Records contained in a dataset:
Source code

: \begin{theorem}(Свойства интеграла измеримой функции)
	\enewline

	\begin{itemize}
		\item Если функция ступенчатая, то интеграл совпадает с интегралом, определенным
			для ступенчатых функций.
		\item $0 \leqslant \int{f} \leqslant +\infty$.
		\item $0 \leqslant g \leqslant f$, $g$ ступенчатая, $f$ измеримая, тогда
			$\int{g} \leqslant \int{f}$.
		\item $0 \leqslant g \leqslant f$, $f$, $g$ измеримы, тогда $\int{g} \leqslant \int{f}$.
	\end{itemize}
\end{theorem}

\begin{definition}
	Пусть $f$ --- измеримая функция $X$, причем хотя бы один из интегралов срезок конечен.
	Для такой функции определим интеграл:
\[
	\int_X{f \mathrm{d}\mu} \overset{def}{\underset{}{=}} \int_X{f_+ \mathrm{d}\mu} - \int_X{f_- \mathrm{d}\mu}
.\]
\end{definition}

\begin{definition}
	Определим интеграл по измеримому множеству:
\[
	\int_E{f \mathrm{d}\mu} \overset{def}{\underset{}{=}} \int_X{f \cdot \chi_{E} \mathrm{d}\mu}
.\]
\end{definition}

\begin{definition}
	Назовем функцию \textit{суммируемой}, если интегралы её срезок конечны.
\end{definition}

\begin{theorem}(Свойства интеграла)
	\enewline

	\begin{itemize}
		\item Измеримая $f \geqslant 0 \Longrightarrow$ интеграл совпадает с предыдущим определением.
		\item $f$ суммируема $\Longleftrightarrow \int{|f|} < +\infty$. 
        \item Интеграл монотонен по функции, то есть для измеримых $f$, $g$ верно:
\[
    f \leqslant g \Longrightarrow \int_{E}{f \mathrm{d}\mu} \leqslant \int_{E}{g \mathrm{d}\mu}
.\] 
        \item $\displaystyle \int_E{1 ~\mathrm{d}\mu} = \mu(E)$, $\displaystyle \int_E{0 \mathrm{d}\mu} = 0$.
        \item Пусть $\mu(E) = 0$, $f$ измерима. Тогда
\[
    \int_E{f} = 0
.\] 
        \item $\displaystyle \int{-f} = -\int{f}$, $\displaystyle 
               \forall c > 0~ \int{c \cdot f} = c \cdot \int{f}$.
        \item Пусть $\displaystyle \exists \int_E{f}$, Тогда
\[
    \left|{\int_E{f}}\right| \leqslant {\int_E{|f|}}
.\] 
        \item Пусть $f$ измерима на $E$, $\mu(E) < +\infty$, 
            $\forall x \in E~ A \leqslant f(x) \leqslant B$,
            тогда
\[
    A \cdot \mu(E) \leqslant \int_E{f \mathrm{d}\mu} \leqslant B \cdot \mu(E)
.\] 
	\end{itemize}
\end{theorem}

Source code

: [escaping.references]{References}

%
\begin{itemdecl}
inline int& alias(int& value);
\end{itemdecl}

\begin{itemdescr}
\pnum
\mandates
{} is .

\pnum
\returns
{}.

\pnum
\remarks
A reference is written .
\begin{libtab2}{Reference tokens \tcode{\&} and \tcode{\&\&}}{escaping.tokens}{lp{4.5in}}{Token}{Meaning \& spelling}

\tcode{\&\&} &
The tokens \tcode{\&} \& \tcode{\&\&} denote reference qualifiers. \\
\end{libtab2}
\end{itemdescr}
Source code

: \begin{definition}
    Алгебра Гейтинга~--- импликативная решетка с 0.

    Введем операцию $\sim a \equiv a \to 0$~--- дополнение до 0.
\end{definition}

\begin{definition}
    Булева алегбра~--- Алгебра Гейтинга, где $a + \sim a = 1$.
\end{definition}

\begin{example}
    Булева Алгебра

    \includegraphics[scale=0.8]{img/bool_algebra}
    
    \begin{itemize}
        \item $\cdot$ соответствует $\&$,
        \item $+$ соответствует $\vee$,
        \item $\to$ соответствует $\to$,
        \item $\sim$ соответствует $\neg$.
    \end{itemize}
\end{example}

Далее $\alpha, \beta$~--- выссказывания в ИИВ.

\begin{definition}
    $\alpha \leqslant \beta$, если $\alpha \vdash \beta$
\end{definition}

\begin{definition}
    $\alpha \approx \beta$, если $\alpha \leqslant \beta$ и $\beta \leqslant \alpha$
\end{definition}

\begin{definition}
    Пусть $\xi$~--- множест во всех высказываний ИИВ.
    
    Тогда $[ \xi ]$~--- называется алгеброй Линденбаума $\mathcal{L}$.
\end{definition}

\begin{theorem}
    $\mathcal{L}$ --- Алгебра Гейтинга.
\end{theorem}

- [WHAT IS REQUIRED]: Every record above should be copied exactly.

- [SOLUTION TO THE EXERCISE]:
Source code

: \begin{theorem}(Свойства интеграла измеримой функции)
	\enewline

	\begin{itemize}
		\item Если функция ступенчатая, то интеграл совпадает с интегралом, определенным
			для ступенчатых функций.
		\item $0 \leqslant \int{f} \leqslant +\infty$.
		\item $0 \leqslant g \leqslant f$, $g$ ступенчатая, $f$ измеримая, тогда
			$\int{g} \leqslant \int{f}$.
		\item $0 \leqslant g \leqslant f$, $f$, $g$ измеримы, тогда $\int{g} \leqslant \int{f}$.
	\end{itemize}
\end{theorem}

\begin{definition}
	Пусть $f$ --- измеримая функция $X$, причем хотя бы один из интегралов срезок конечен.
	Для такой функции определим интеграл:
\[
	\int_X{f \mathrm{d}\mu} \overset{def}{\underset{}{=}} \int_X{f_+ \mathrm{d}\mu} - \int_X{f_- \mathrm{d}\mu}
.\]
\end{definition}

\begin{definition}
	Определим интеграл по измеримому множеству:
\[
	\int_E{f \mathrm{d}\mu} \overset{def}{\underset{}{=}} \int_X{f \cdot \chi_{E} \mathrm{d}\mu}
.\]
\end{definition}

\begin{definition}
	Назовем функцию \textit{суммируемой}, если интегралы её срезок конечны.
\end{definition}

\begin{theorem}(Свойства интеграла)
	\enewline

	\begin{itemize}
		\item Измеримая $f \geqslant 0 \Longrightarrow$ интеграл совпадает с предыдущим определением.
		\item $f$ суммируема $\Longleftrightarrow \int{|f|} < +\infty$. 
        \item Интеграл монотонен по функции, то есть для измеримых $f$, $g$ верно:
\[
    f \leqslant g \Longrightarrow \int_{E}{f \mathrm{d}\mu} \leqslant \int_{E}{g \mathrm{d}\mu}
.\] 
        \item $\displaystyle \int_E{1 ~\mathrm{d}\mu} = \mu(E)$, $\displaystyle \int_E{0 \mathrm{d}\mu} = 0$.
        \item Пусть $\mu(E) = 0$, $f$ измерима. Тогда
\[
    \int_E{f} = 0
.\] 
        \item $\displaystyle \int{-f} = -\int{f}$, $\displaystyle 
               \forall c > 0~ \int{c \cdot f} = c \cdot \int{f}$.
        \item Пусть $\displaystyle \exists \int_E{f}$, Тогда
\[
    \left|{\int_E{f}}\right| \leqslant {\int_E{|f|}}
.\] 
        \item Пусть $f$ измерима на $E$, $\mu(E) < +\infty$, 
            $\forall x \in E~ A \leqslant f(x) \leqslant B$,
            тогда
\[
    A \cdot \mu(E) \leqslant \int_E{f \mathrm{d}\mu} \leqslant B \cdot \mu(E)
.\] 
	\end{itemize}
\end{theorem}

Source code

: [escaping.references]{References}

%
\begin{itemdecl}
inline int& alias(int& value);
\end{itemdecl}

\begin{itemdescr}
\pnum
\mandates
{} is .

\pnum
\returns
{}.

\pnum
\remarks
A reference is written .
\begin{libtab2}{Reference tokens \tcode{\&} and \tcode{\&\&}}{escaping.tokens}{lp{4.5in}}{Token}{Meaning \& spelling}

\tcode{\&\&} &
The tokens \tcode{\&} \& \tcode{\&\&} denote reference qualifiers. \\
\end{libtab2}
\end{itemdescr}
Source code

: \begin{definition}
    Алгебра Гейтинга~--- импликативная решетка с 0.

    Введем операцию $\sim a \equiv a \to 0$~--- дополнение до 0.
\end{definition}

\begin{definition}
    Булева алегбра~--- Алгебра Гейтинга, где $a + \sim a = 1$.
\end{definition}

\begin{example}
    Булева Алгебра

    \includegraphics[scale=0.8]{img/bool_algebra}
    
    \begin{itemize}
        \item $\cdot$ соответствует $\&$,
        \item $+$ соответствует $\vee$,
        \item $\to$ соответствует $\to$,
        \item $\sim$ соответствует $\neg$.
    \end{itemize}
\end{example}

Далее $\alpha, \beta$~--- выссказывания в ИИВ.

\begin{definition}
    $\alpha \leqslant \beta$, если $\alpha \vdash \beta$
\end{definition}

\begin{definition}
    $\alpha \approx \beta$, если $\alpha \leqslant \beta$ и $\beta \leqslant \alpha$
\end{definition}

\begin{definition}
    Пусть $\xi$~--- множест во всех высказываний ИИВ.
    
    Тогда $[ \xi ]$~--- называется алгеброй Линденбаума $\mathcal{L}$.
\end{definition}

\begin{theorem}
    $\mathcal{L}$ --- Алгебра Гейтинга.
\end{theorem}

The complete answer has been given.